Keunggulan manusia dari mahluk
lainnya kemampuan imajiner mampu membuat konsep untuk saat ini maupun masa
kedepan artinya konsep dengan pemaknaan atas tujuan dan presepsinya dimengerti
oleh masyarakat atau kelompok penerima, termasuk konsep-konsep makar atas kepentingan
yang tersembunyi.
Selanjutnya filosofi dasar lambang
ini telah terwacana daya dasar yang diperlukan terjadinya interaksi dalam daya
simbolis sangat berperan untuk memahami proses sebuah sistem social. Apakah itu
konflik atau memelihara integrasi sosial, apabila kita coba memasuki kondisi
sosial, budaya, ekonomi, politik, di Negara tercinta ini.
Gonjang ganjing di pemerintahan ini
tentang masalah yang beragam telah membentuk arus informasi yang terpotong,
sehingga ruang makna dikoneksitas komunikasi rakyat sebagian besar menjadi
baur, berhenti pada dialog warung kopi yang tidak memiliki tenaga untuk suatu
perubahan sekecil apapun.
Bahwa penyimpangan perilaku para
elite dengan batasan-batasan kepentingan dan tekanan terhadap kelompok
berperan. Semuanya berpola pada norma sosial dan norma hukum yang berujung pada
kiprah politik perkeliruan yang berlaku terhadap distribusi sumber-sumber daya
yang terbatas dan kekuasaan yang ada di Birokrasi Eksekutive-Legislative dan
Yudikative. Ini tercermin jelas pada kiprah wakil-wakil rakyat di DPR Rl.

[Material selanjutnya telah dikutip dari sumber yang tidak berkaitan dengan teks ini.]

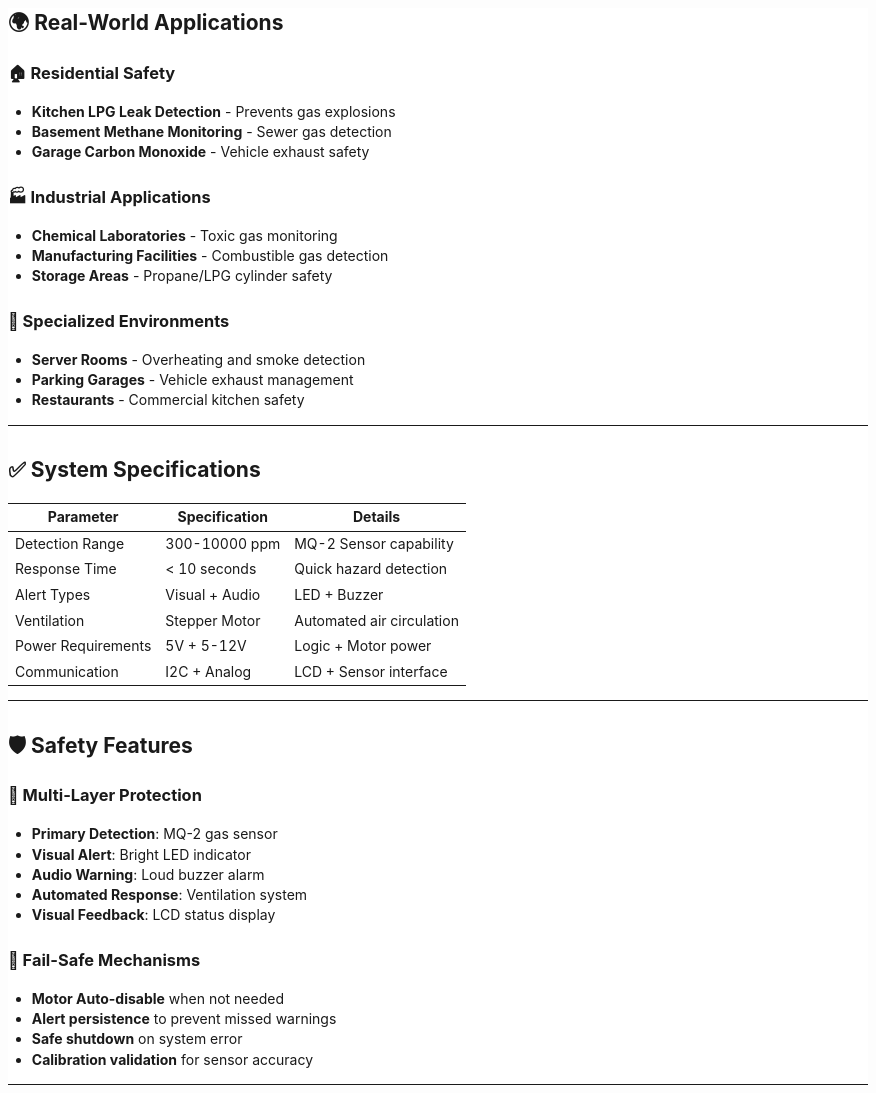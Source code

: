 
## 🌍 Real-World Applications

### 🏠 Residential Safety
- **Kitchen LPG Leak Detection** - Prevents gas explosions
- **Basement Methane Monitoring** - Sewer gas detection
- **Garage Carbon Monoxide** - Vehicle exhaust safety

### 🏭 Industrial Applications
- **Chemical Laboratories** - Toxic gas monitoring
- **Manufacturing Facilities** - Combustible gas detection
- **Storage Areas** - Propane/LPG cylinder safety

### 🔬 Specialized Environments
- **Server Rooms** - Overheating and smoke detection
- **Parking Garages** - Vehicle exhaust management
- **Restaurants** - Commercial kitchen safety

---

## ✅ System Specifications

| Parameter | Specification | Details |
|-----------|---------------|---------|
| Detection Range | 300-10000 ppm | MQ-2 Sensor capability |
| Response Time | < 10 seconds | Quick hazard detection |
| Alert Types | Visual + Audio | LED + Buzzer |
| Ventilation | Stepper Motor | Automated air circulation |
| Power Requirements | 5V + 5-12V | Logic + Motor power |
| Communication | I2C + Analog | LCD + Sensor interface |

---

## 🛡️ Safety Features

### 🚨 Multi-Layer Protection
- **Primary Detection**: MQ-2 gas sensor
- **Visual Alert**: Bright LED indicator
- **Audio Warning**: Loud buzzer alarm
- **Automated Response**: Ventilation system
- **Visual Feedback**: LCD status display

### 🔄 Fail-Safe Mechanisms
- **Motor Auto-disable** when not needed
- **Alert persistence** to prevent missed warnings
- **Safe shutdown** on system error
- **Calibration validation** for sensor accuracy

---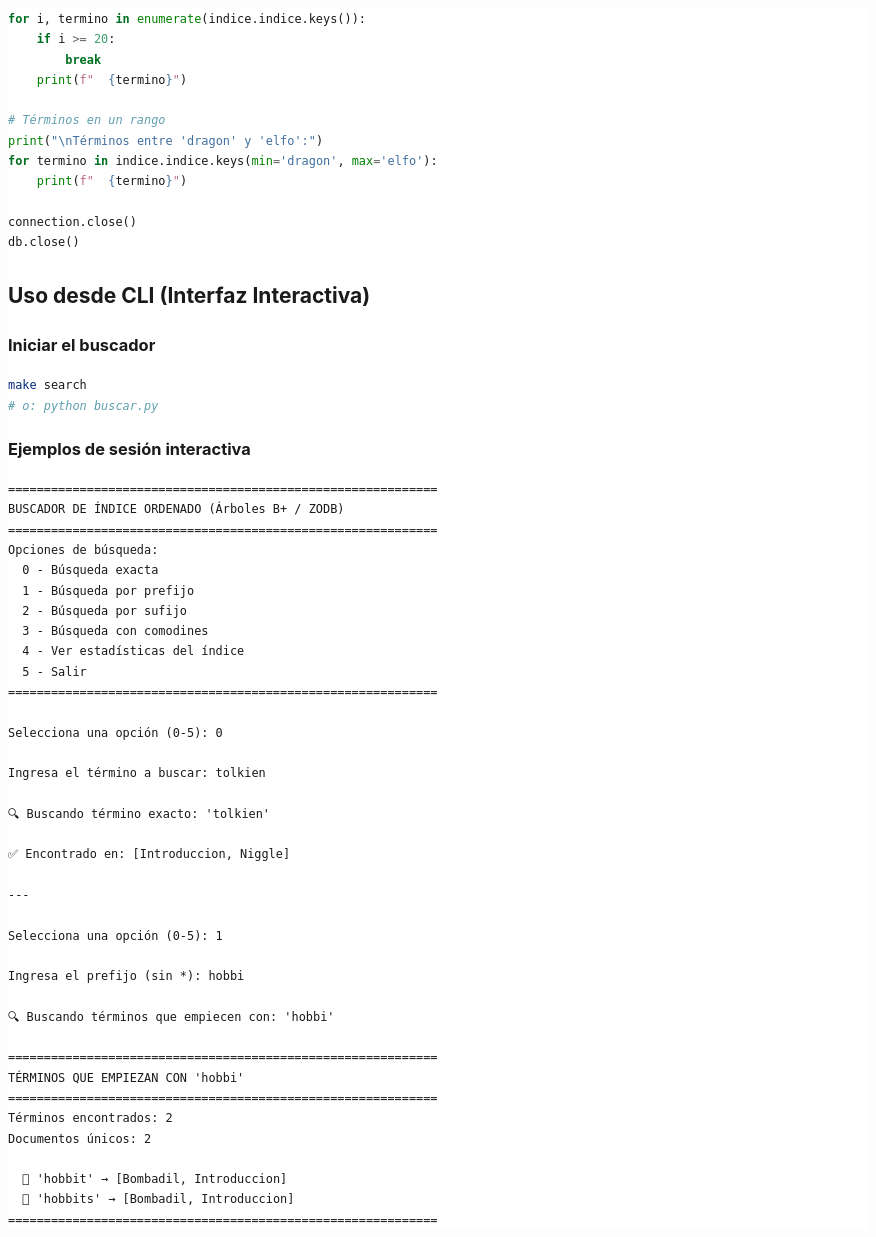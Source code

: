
 ```python
for i, termino in enumerate(indice.indice.keys()):
    if i >= 20:
        break
    print(f"  {termino}")

# Términos en un rango
print("\nTérminos entre 'dragon' y 'elfo':")
for termino in indice.indice.keys(min='dragon', max='elfo'):
    print(f"  {termino}")

connection.close()
db.close()
```

## Uso desde CLI (Interfaz Interactiva)

### Iniciar el buscador

```bash
make search
# o: python buscar.py
```

### Ejemplos de sesión interactiva

```
============================================================
BUSCADOR DE ÍNDICE ORDENADO (Árboles B+ / ZODB)
============================================================
Opciones de búsqueda:
  0 - Búsqueda exacta
  1 - Búsqueda por prefijo
  2 - Búsqueda por sufijo
  3 - Búsqueda con comodines
  4 - Ver estadísticas del índice
  5 - Salir
============================================================

Selecciona una opción (0-5): 0

Ingresa el término a buscar: tolkien

🔍 Buscando término exacto: 'tolkien'

✅ Encontrado en: [Introduccion, Niggle]

---

Selecciona una opción (0-5): 1

Ingresa el prefijo (sin *): hobbi

🔍 Buscando términos que empiecen con: 'hobbi'

============================================================
TÉRMINOS QUE EMPIEZAN CON 'hobbi'
============================================================
Términos encontrados: 2
Documentos únicos: 2

  📖 'hobbit' → [Bombadil, Introduccion]
  📖 'hobbits' → [Bombadil, Introduccion]
============================================================
```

Fakta perilaku elite politik, elite
birokrasi yang merugikan negara dan bangsa serta perubahan sistem yang
membentur budaya lokal tidak seharusnya diperankan dalam stimulasi sosial
politik termasuk konsumsi publik yang berbentuk kegiatan politik praktis
seperti di lingkungan kekerasa dengan mengatasnamakan Agama, Keamanan Nasional
yang contohnya banyak dibuat jaman Orde Baru di mana Fakta kebenarannya rakyat
sebagian besar telah sama mengetahui,
Oleh karena itu, fungsinya hanya
mengalihkan masalah yang sebenarnya. Ini memiliki resiko buruk dalam kurun
waktu yang panjang, menyita kepentingan berbangsa dan bernegara yang tidak akan
pernah menjadi bangsa yang besar bahkan menjadi bulan-bulanan Negara Tetangga
dan Adi Kuasa. Sesungguhnya Indonesia ini aman, Negara yang damai dan sentosa,
tapi kerakusan para elite berkuasa dengan tema korupsi harus diusaikan, ini
saja dulu tidak lebih.
Frame demokrasi politik dan ekonomi
kita mengadopsi bangunan teori politiknya dari Barat terutama ekonomi leberal
yang kapitalistik bahwa pasar diserahkan oleh pelaku ekonomi dan kebijakan
produk hukumnyapun mengacu pada kepentingan para pemilik modal bukan pada
kepentingan rakyat. Yang terjadi salah urus, mematikan usaha kecil rakyat serta
ribuan penyimpangan dilakukan, atau bahasa yang paling cocok adalah
kolonialisme bangsa sendiri.
Menurut Ralf Dahrendorf dalam
pemikirannya pada teori konflik dialektis bahwa sumber konflik adalah hubungan
wewenang yang telah melembaga dalam asosiasi-asosiasi yang terkoordinasi secara
imperatif, dan dominasi dengan pihak yang dikuasai menyebabkan terjadinya
oposisi kepentingan obyektif dalam situasi tertentu, peningkatan intensitas konflik
atau integrasi dan inipun menyebabkan timbulnya organisasi politik serta
polarisasi kelompok-kelompok yang dikuasai dalam konflik yang tumpang tindih di
masyarakat.
Fakta praktisi di lapangan dengan
citra kekerasan struktural bahwa konflik kepentingan para elite kemudian
berubah menjadi kesepakatan amoral, karena saling menyandera atas perilaku
penyimpangan dan kekuasaan di ranah hukum dan politik, dimana perilaku para
elit di DPR Rl seolah tidak dapat disentuh oleh dan atas nama Demokrasi
Pemerintahan Rakyat karena mereka wakil rakyat, ini justifikasi dari
perkeliruan yang mereka buat,
Proses ini, jelas-jelas untuk
mempertahankan integritas dan batas-batasnya yang berkorelasi erat dengan rasa
aman kelompok dari jerat hukum dan upaya story telling untuk mengubah citra
batal demi hukum. Semua resiko panjang kembali menjadi beban rakyat dan di
sinilah telah terjadi koneksitas informasi yang tersumbat dengan sumbu
kemiskinan.
Oleh karena mereka para elite
politik membentuk ruang aman bagi kelompok masing-masing menjadi eksklusif yang
anti toleransi. Kelompok-kelompok inilah yang mengisi ruang kekuasaan dengan
dana yang cukup dan memungkinkan mereka untuk proteksi diri ditambah dengan
menciptakan replika-replika kelompok berperan atas kekhawatiran mereka tentang
kejadian sebenarnya yang mungkin terjadi.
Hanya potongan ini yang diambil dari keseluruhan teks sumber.